# Task objective
Would you write out all of the records that follow, exactly as they stand?

━━━ Data extract

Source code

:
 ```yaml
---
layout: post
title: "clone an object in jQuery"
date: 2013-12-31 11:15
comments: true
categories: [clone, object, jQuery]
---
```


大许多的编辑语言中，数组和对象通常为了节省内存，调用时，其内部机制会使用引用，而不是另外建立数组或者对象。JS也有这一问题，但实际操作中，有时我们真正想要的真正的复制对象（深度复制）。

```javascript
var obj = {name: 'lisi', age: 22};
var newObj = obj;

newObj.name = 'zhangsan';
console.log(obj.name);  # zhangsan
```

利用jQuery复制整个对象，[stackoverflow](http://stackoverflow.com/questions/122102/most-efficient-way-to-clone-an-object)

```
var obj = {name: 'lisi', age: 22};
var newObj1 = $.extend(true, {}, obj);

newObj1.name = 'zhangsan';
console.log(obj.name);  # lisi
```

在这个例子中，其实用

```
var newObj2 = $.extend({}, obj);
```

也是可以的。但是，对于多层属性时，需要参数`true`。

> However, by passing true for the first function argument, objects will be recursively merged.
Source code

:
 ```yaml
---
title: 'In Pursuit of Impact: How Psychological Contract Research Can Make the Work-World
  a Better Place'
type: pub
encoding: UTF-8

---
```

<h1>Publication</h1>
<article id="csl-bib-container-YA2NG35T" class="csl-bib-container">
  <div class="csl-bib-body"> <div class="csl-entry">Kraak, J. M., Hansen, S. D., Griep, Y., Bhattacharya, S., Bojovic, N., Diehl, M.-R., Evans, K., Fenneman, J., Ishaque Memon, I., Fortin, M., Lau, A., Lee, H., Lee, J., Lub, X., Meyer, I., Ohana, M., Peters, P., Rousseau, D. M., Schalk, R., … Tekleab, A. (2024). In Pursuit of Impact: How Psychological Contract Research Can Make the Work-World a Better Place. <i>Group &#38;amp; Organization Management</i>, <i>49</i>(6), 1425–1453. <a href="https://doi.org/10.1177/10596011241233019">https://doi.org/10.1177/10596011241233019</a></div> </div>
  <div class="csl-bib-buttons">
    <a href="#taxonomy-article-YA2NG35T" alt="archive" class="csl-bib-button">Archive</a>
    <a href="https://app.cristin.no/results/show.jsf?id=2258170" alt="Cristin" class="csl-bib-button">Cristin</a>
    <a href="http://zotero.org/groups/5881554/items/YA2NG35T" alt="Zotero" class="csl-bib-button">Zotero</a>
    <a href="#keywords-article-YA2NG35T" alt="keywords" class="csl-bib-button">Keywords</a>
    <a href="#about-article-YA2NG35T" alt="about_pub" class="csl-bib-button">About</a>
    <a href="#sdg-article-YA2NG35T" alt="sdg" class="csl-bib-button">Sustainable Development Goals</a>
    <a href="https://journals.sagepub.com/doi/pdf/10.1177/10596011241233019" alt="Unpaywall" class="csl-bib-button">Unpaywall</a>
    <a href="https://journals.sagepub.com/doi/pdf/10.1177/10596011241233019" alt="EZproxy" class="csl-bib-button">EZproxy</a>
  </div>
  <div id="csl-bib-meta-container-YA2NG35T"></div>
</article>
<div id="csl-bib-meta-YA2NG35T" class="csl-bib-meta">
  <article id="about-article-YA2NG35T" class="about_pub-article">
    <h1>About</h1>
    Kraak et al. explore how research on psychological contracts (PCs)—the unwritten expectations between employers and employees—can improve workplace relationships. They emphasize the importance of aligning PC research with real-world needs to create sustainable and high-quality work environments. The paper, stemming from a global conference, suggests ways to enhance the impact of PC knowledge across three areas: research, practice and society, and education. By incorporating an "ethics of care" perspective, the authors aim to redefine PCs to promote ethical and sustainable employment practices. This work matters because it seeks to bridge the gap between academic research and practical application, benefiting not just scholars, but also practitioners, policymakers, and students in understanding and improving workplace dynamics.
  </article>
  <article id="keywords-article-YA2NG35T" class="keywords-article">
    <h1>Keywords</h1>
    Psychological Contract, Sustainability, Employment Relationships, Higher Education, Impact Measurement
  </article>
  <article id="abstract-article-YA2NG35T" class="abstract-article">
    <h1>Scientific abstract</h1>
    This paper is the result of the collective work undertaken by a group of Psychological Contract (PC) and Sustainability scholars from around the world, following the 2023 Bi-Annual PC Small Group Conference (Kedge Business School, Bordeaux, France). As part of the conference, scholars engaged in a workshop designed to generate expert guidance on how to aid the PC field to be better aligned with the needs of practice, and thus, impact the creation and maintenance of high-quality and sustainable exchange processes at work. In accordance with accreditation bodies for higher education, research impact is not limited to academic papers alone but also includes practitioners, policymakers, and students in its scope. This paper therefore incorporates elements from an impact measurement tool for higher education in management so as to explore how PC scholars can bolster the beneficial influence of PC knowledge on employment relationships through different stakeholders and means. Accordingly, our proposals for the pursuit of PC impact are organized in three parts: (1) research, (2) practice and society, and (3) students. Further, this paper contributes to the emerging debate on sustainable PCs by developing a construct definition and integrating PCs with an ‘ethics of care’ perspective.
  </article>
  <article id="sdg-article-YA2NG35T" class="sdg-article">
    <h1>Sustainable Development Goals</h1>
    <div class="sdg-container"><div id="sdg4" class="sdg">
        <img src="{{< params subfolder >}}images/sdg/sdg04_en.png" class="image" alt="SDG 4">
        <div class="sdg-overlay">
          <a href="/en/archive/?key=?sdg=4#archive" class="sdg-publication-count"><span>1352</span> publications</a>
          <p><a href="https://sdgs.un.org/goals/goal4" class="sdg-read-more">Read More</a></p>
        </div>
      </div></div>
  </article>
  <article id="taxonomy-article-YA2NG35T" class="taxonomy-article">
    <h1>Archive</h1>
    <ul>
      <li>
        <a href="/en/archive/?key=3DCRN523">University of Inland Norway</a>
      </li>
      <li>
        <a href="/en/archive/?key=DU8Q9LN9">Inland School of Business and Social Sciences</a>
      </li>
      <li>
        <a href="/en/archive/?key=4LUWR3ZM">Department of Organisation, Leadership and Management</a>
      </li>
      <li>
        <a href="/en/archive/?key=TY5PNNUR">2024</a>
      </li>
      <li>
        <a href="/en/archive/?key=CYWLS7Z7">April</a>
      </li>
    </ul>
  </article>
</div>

━━━━━━

# Output below
Source code

:
 ```yaml
---
layout: post
title: "clone an object in jQuery"
date: 2013-12-31 11:15
comments: true
categories: [clone, object, jQuery]
---
```


大许多的编辑语言中，数组和对象通常为了节省内存，调用时，其内部机制会使用引用，而不是另外建立数组或者对象。JS也有这一问题，但实际操作中，有时我们真正想要的真正的复制对象（深度复制）。

```javascript
var obj = {name: 'lisi', age: 22};
var newObj = obj;

newObj.name = 'zhangsan';
console.log(obj.name);  # zhangsan
```

利用jQuery复制整个对象，[stackoverflow](http://stackoverflow.com/questions/122102/most-efficient-way-to-clone-an-object)

```
var obj = {name: 'lisi', age: 22};
var newObj1 = $.extend(true, {}, obj);

newObj1.name = 'zhangsan';
console.log(obj.name);  # lisi
```

在这个例子中，其实用

```
var newObj2 = $.extend({}, obj);
```

也是可以的。但是，对于多层属性时，需要参数`true`。

> However, by passing true for the first function argument, objects will be recursively merged.
Source code

:
 ```yaml
---
title: 'In Pursuit of Impact: How Psychological Contract Research Can Make the Work-World
  a Better Place'
type: pub
encoding: UTF-8

---
```

<h1>Publication</h1>
<article id="csl-bib-container-YA2NG35T" class="csl-bib-container">
  <div class="csl-bib-body"> <div class="csl-entry">Kraak, J. M., Hansen, S. D., Griep, Y., Bhattacharya, S., Bojovic, N., Diehl, M.-R., Evans, K., Fenneman, J., Ishaque Memon, I., Fortin, M., Lau, A., Lee, H., Lee, J., Lub, X., Meyer, I., Ohana, M., Peters, P., Rousseau, D. M., Schalk, R., … Tekleab, A. (2024). In Pursuit of Impact: How Psychological Contract Research Can Make the Work-World a Better Place. <i>Group &#38;amp; Organization Management</i>, <i>49</i>(6), 1425–1453. <a href="https://doi.org/10.1177/10596011241233019">https://doi.org/10.1177/10596011241233019</a></div> </div>
  <div class="csl-bib-buttons">
    <a href="#taxonomy-article-YA2NG35T" alt="archive" class="csl-bib-button">Archive</a>
    <a href="https://app.cristin.no/results/show.jsf?id=2258170" alt="Cristin" class="csl-bib-button">Cristin</a>
    <a href="http://zotero.org/groups/5881554/items/YA2NG35T" alt="Zotero" class="csl-bib-button">Zotero</a>
    <a href="#keywords-article-YA2NG35T" alt="keywords" class="csl-bib-button">Keywords</a>
    <a href="#about-article-YA2NG35T" alt="about_pub" class="csl-bib-button">About</a>
    <a href="#sdg-article-YA2NG35T" alt="sdg" class="csl-bib-button">Sustainable Development Goals</a>
    <a href="https://journals.sagepub.com/doi/pdf/10.1177/10596011241233019" alt="Unpaywall" class="csl-bib-button">Unpaywall</a>
    <a href="https://journals.sagepub.com/doi/pdf/10.1177/10596011241233019" alt="EZproxy" class="csl-bib-button">EZproxy</a>
  </div>
  <div id="csl-bib-meta-container-YA2NG35T"></div>
</article>
<div id="csl-bib-meta-YA2NG35T" class="csl-bib-meta">
  <article id="about-article-YA2NG35T" class="about_pub-article">
    <h1>About</h1>
    Kraak et al. explore how research on psychological contracts (PCs)—the unwritten expectations between employers and employees—can improve workplace relationships. They emphasize the importance of aligning PC research with real-world needs to create sustainable and high-quality work environments. The paper, stemming from a global conference, suggests ways to enhance the impact of PC knowledge across three areas: research, practice and society, and education. By incorporating an "ethics of care" perspective, the authors aim to redefine PCs to promote ethical and sustainable employment practices. This work matters because it seeks to bridge the gap between academic research and practical application, benefiting not just scholars, but also practitioners, policymakers, and students in understanding and improving workplace dynamics.
  </article>
  <article id="keywords-article-YA2NG35T" class="keywords-article">
    <h1>Keywords</h1>
    Psychological Contract, Sustainability, Employment Relationships, Higher Education, Impact Measurement
  </article>
  <article id="abstract-article-YA2NG35T" class="abstract-article">
    <h1>Scientific abstract</h1>
    This paper is the result of the collective work undertaken by a group of Psychological Contract (PC) and Sustainability scholars from around the world, following the 2023 Bi-Annual PC Small Group Conference (Kedge Business School, Bordeaux, France). As part of the conference, scholars engaged in a workshop designed to generate expert guidance on how to aid the PC field to be better aligned with the needs of practice, and thus, impact the creation and maintenance of high-quality and sustainable exchange processes at work. In accordance with accreditation bodies for higher education, research impact is not limited to academic papers alone but also includes practitioners, policymakers, and students in its scope. This paper therefore incorporates elements from an impact measurement tool for higher education in management so as to explore how PC scholars can bolster the beneficial influence of PC knowledge on employment relationships through different stakeholders and means. Accordingly, our proposals for the pursuit of PC impact are organized in three parts: (1) research, (2) practice and society, and (3) students. Further, this paper contributes to the emerging debate on sustainable PCs by developing a construct definition and integrating PCs with an ‘ethics of care’ perspective.
  </article>
  <article id="sdg-article-YA2NG35T" class="sdg-article">
    <h1>Sustainable Development Goals</h1>
    <div class="sdg-container"><div id="sdg4" class="sdg">
        <img src="{{< params subfolder >}}images/sdg/sdg04_en.png" class="image" alt="SDG 4">
        <div class="sdg-overlay">
          <a href="/en/archive/?key=?sdg=4#archive" class="sdg-publication-count"><span>1352</span> publications</a>
          <p><a href="https://sdgs.un.org/goals/goal4" class="sdg-read-more">Read More</a></p>
        </div>
      </div></div>
  </article>
  <article id="taxonomy-article-YA2NG35T" class="taxonomy-article">
    <h1>Archive</h1>
    <ul>
      <li>
        <a href="/en/archive/?key=3DCRN523">University of Inland Norway</a>
      </li>
      <li>
        <a href="/en/archive/?key=DU8Q9LN9">Inland School of Business and Social Sciences</a>
      </li>
      <li>
        <a href="/en/archive/?key=4LUWR3ZM">Department of Organisation, Leadership and Management</a>
      </li>
      <li>
        <a href="/en/archive/?key=TY5PNNUR">2024</a>
      </li>
      <li>
        <a href="/en/archive/?key=CYWLS7Z7">April</a>
      </li>
    </ul>
  </article>
</div>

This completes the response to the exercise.